Training an SDXL (Illustrious) LoRA with AI Toolkit

This note walks through training a LoRA for SDXL-style models with AI Toolkit.

Here I use WAI-illustrious-SDXL v16.0, but the same general flow works for SDXL-style models.

This example trains a character LoRA, but the basic flow is similar for outfit LoRAs and style LoRAs as well.


Prepare the dataset

For LoRA training, dataset quality matters more than anything else. Take your time here.

1. Collect images

Collect images where the subject you want to train is easy to recognize.

  • Quality matters more than quantity. Try to use high-resolution images.
    • This example uses 15 images, but training can work with fewer images too.

The model learns the shared concept across multiple images.

It is better if the images are not all the same composition. Variation in pose, angle, and background helps.

2. Lightly clean up the images

If the subject is too small, if something else stands out too much, or if another character is mixed in, crop the image lightly.
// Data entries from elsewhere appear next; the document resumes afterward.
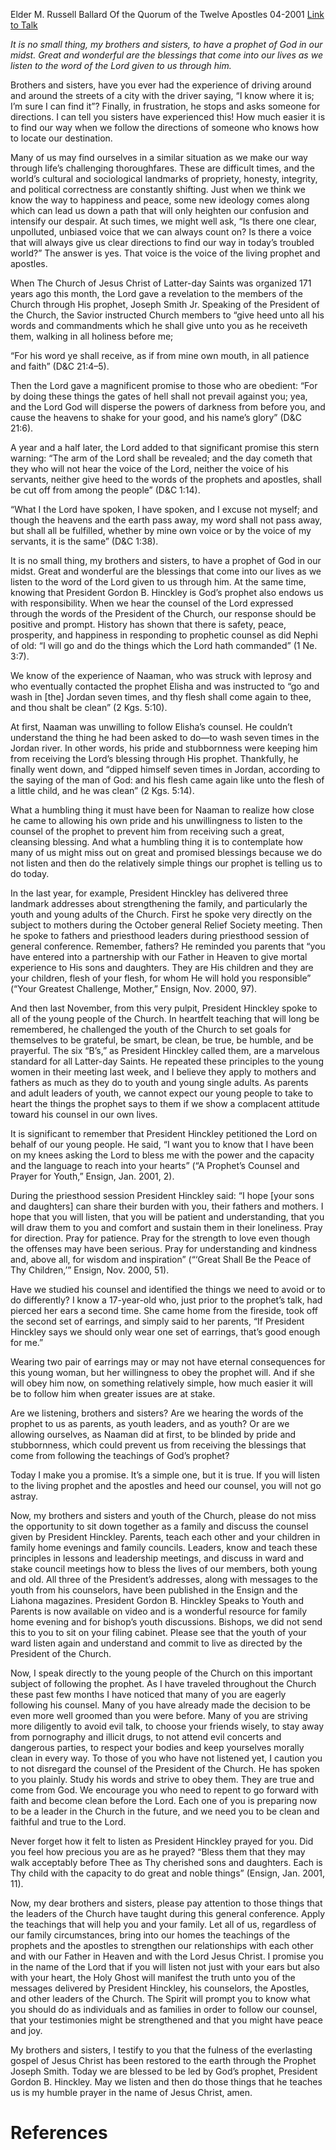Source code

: Elder M. Russell Ballard
Of the Quorum of the Twelve Apostles
04-2001
[Link to Talk](https://www.churchofjesuschrist.org/study/general-conference/2001/04/his-word-ye-shall-receive?lang=eng)

_It is no small thing, my brothers and sisters, to have a prophet of God in our midst. Great and wonderful are the blessings that come into our lives as we listen to the word of the Lord given to us through him._

Brothers and sisters, have you ever had the experience of driving around and around the streets of a city with the driver saying, “I know where it is; I’m sure I can find it”? Finally, in frustration, he stops and asks someone for directions. I can tell you sisters have experienced this! How much easier it is to find our way when we follow the directions of someone who knows how to locate our destination.

Many of us may find ourselves in a similar situation as we make our way through life’s challenging thoroughfares. These are difficult times, and the world’s cultural and sociological landmarks of propriety, honesty, integrity, and political correctness are constantly shifting. Just when we think we know the way to happiness and peace, some new ideology comes along which can lead us down a path that will only heighten our confusion and intensify our despair. At such times, we might well ask, “Is there one clear, unpolluted, unbiased voice that we can always count on? Is there a voice that will always give us clear directions to find our way in today’s troubled world?” The answer is yes. That voice is the voice of the living prophet and apostles.

When The Church of Jesus Christ of Latter-day Saints was organized 171 years ago this month, the Lord gave a revelation to the members of the Church through His prophet, Joseph Smith Jr. Speaking of the President of the Church, the Savior instructed Church members to “give heed unto all his words and commandments which he shall give unto you as he receiveth them, walking in all holiness before me;

“For his word ye shall receive, as if from mine own mouth, in all patience and faith” (D&C 21:4–5).

Then the Lord gave a magnificent promise to those who are obedient: “For by doing these things the gates of hell shall not prevail against you; yea, and the Lord God will disperse the powers of darkness from before you, and cause the heavens to shake for your good, and his name’s glory” (D&C 21:6).

A year and a half later, the Lord added to that significant promise this stern warning: “The arm of the Lord shall be revealed; and the day cometh that they who will not hear the voice of the Lord, neither the voice of his servants, neither give heed to the words of the prophets and apostles, shall be cut off from among the people” (D&C 1:14).

“What I the Lord have spoken, I have spoken, and I excuse not myself; and though the heavens and the earth pass away, my word shall not pass away, but shall all be fulfilled, whether by mine own voice or by the voice of my servants, it is the same” (D&C 1:38).

It is no small thing, my brothers and sisters, to have a prophet of God in our midst. Great and wonderful are the blessings that come into our lives as we listen to the word of the Lord given to us through him. At the same time, knowing that President Gordon B. Hinckley is God’s prophet also endows us with responsibility. When we hear the counsel of the Lord expressed through the words of the President of the Church, our response should be positive and prompt. History has shown that there is safety, peace, prosperity, and happiness in responding to prophetic counsel as did Nephi of old: “I will go and do the things which the Lord hath commanded” (1 Ne. 3:7).

We know of the experience of Naaman, who was struck with leprosy and who eventually contacted the prophet Elisha and was instructed to “go and wash in [the] Jordan seven times, and thy flesh shall come again to thee, and thou shalt be clean” (2 Kgs. 5:10).

At first, Naaman was unwilling to follow Elisha’s counsel. He couldn’t understand the thing he had been asked to do—to wash seven times in the Jordan river. In other words, his pride and stubbornness were keeping him from receiving the Lord’s blessing through His prophet. Thankfully, he finally went down, and “dipped himself seven times in Jordan, according to the saying of the man of God: and his flesh came again like unto the flesh of a little child, and he was clean” (2 Kgs. 5:14).

What a humbling thing it must have been for Naaman to realize how close he came to allowing his own pride and his unwillingness to listen to the counsel of the prophet to prevent him from receiving such a great, cleansing blessing. And what a humbling thing it is to contemplate how many of us might miss out on great and promised blessings because we do not listen and then do the relatively simple things our prophet is telling us to do today.

In the last year, for example, President Hinckley has delivered three landmark addresses about strengthening the family, and particularly the youth and young adults of the Church. First he spoke very directly on the subject to mothers during the October general Relief Society meeting. Then he spoke to fathers and priesthood leaders during priesthood session of general conference. Remember, fathers? He reminded you parents that “you have entered into a partnership with our Father in Heaven to give mortal experience to His sons and daughters. They are His children and they are your children, flesh of your flesh, for whom He will hold you responsible” (“Your Greatest Challenge, Mother,” Ensign, Nov. 2000, 97).

And then last November, from this very pulpit, President Hinckley spoke to all of the young people of the Church. In heartfelt teaching that will long be remembered, he challenged the youth of the Church to set goals for themselves to be grateful, be smart, be clean, be true, be humble, and be prayerful. The six “B’s,” as President Hinckley called them, are a marvelous standard for all Latter-day Saints. He repeated these principles to the young women in their meeting last week, and I believe they apply to mothers and fathers as much as they do to youth and young single adults. As parents and adult leaders of youth, we cannot expect our young people to take to heart the things the prophet says to them if we show a complacent attitude toward his counsel in our own lives.

It is significant to remember that President Hinckley petitioned the Lord on behalf of our young people. He said, “I want you to know that I have been on my knees asking the Lord to bless me with the power and the capacity and the language to reach into your hearts” (“A Prophet’s Counsel and Prayer for Youth,” Ensign, Jan. 2001, 2).

During the priesthood session President Hinckley said: “I hope [your sons and daughters] can share their burden with you, their fathers and mothers. I hope that you will listen, that you will be patient and understanding, that you will draw them to you and comfort and sustain them in their loneliness. Pray for direction. Pray for patience. Pray for the strength to love even though the offenses may have been serious. Pray for understanding and kindness and, above all, for wisdom and inspiration” (“‘Great Shall Be the Peace of Thy Children,’” Ensign, Nov. 2000, 51).

Have we studied his counsel and identified the things we need to avoid or to do differently? I know a 17-year-old who, just prior to the prophet’s talk, had pierced her ears a second time. She came home from the fireside, took off the second set of earrings, and simply said to her parents, “If President Hinckley says we should only wear one set of earrings, that’s good enough for me.”

Wearing two pair of earrings may or may not have eternal consequences for this young woman, but her willingness to obey the prophet will. And if she will obey him now, on something relatively simple, how much easier it will be to follow him when greater issues are at stake.

Are we listening, brothers and sisters? Are we hearing the words of the prophet to us as parents, as youth leaders, and as youth? Or are we allowing ourselves, as Naaman did at first, to be blinded by pride and stubbornness, which could prevent us from receiving the blessings that come from following the teachings of God’s prophet?

Today I make you a promise. It’s a simple one, but it is true. If you will listen to the living prophet and the apostles and heed our counsel, you will not go astray.

Now, my brothers and sisters and youth of the Church, please do not miss the opportunity to sit down together as a family and discuss the counsel given by President Hinckley. Parents, teach each other and your children in family home evenings and family councils. Leaders, know and teach these principles in lessons and leadership meetings, and discuss in ward and stake council meetings how to bless the lives of our members, both young and old. All three of the President’s addresses, along with messages to the youth from his counselors, have been published in the Ensign and the Liahona magazines. President Gordon B. Hinckley Speaks to Youth and Parents is now available on video and is a wonderful resource for family home evening and for bishop’s youth discussions. Bishops, we did not send this to you to sit on your filing cabinet. Please see that the youth of your ward listen again and understand and commit to live as directed by the President of the Church.

Now, I speak directly to the young people of the Church on this important subject of following the prophet. As I have traveled throughout the Church these past few months I have noticed that many of you are eagerly following his counsel. Many of you have already made the decision to be even more well groomed than you were before. Many of you are striving more diligently to avoid evil talk, to choose your friends wisely, to stay away from pornography and illicit drugs, to not attend evil concerts and dangerous parties, to respect your bodies and keep yourselves morally clean in every way. To those of you who have not listened yet, I caution you to not disregard the counsel of the President of the Church. He has spoken to you plainly. Study his words and strive to obey them. They are true and come from God. We encourage you who need to repent to go forward with faith and become clean before the Lord. Each one of you is preparing now to be a leader in the Church in the future, and we need you to be clean and faithful and true to the Lord.

Never forget how it felt to listen as President Hinckley prayed for you. Did you feel how precious you are as he prayed? “Bless them that they may walk acceptably before Thee as Thy cherished sons and daughters. Each is Thy child with the capacity to do great and noble things” (Ensign, Jan. 2001, 11).

Now, my dear brothers and sisters, please pay attention to those things that the leaders of the Church have taught during this general conference. Apply the teachings that will help you and your family. Let all of us, regardless of our family circumstances, bring into our homes the teachings of the prophets and the apostles to strengthen our relationships with each other and with our Father in Heaven and with the Lord Jesus Christ. I promise you in the name of the Lord that if you will listen not just with your ears but also with your heart, the Holy Ghost will manifest the truth unto you of the messages delivered by President Hinckley, his counselors, the Apostles, and other leaders of the Church. The Spirit will prompt you to know what you should do as individuals and as families in order to follow our counsel, that your testimonies might be strengthened and that you might have peace and joy.

My brothers and sisters, I testify to you that the fulness of the everlasting gospel of Jesus Christ has been restored to the earth through the Prophet Joseph Smith. Today we are blessed to be led by God’s prophet, President Gordon B. Hinckley. May we listen and then do those things that he teaches us is my humble prayer in the name of Jesus Christ, amen.

# References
You do not need to cut out only the subject too strictly.

Leaving a little background or alternate clothing can help the model understand what is the character itself and what is just the situation.

3. Create captions

For each image, create a text file with the same filename.

images/
├── 0001.png
├── 0001.txt
├── 0002.png
├── 0002.txt
├── ...
├── 0020.png
└── 0020.txt

In each text file, write a description of that image. This is the caption.

Captions can be written as natural language or as tags. For SDXL, a comma-separated tag style is usually easier to use.

4. How to write captions

Let's look at the Myaku-Myaku example.

Myaku-Myaku
Myaku-Myaku

There are several visible elements in the image:

  • laptop
  • chair
  • many eyes
  • blue body
  • image style (photo, in this case)
  • ...

You do not write all of these into the caption.
For a character LoRA, you write the words that are not defining the character itself.

The model tends to push common elements that are not explained by text into the LoRA.

For example, a plain caption for the image above might look like this:

mascot, sitting, indoors, office, desk, laptop, office chair, lanyard, id card, multiple eyes, smile, blue body, red appendages, plush, photo

For a character LoRA, remove the words that define Myaku-Myaku itself:

sitting, indoors, office, desk, laptop, office chair, photo

Finally, add the trigger word for calling this character. In this example, the trigger word is myakumyaku-san.

  • There is no strict rule for trigger words.
  • However, if the word is too generic, it may mix with another concept. A unique proper noun is safer.
myakumyaku-san, sitting, indoors, office, desk, laptop, office chair, photo

4.5 Create captions with an MLLM

Recent MLLMs are quite capable, so you can also let one handle most of the captioning work.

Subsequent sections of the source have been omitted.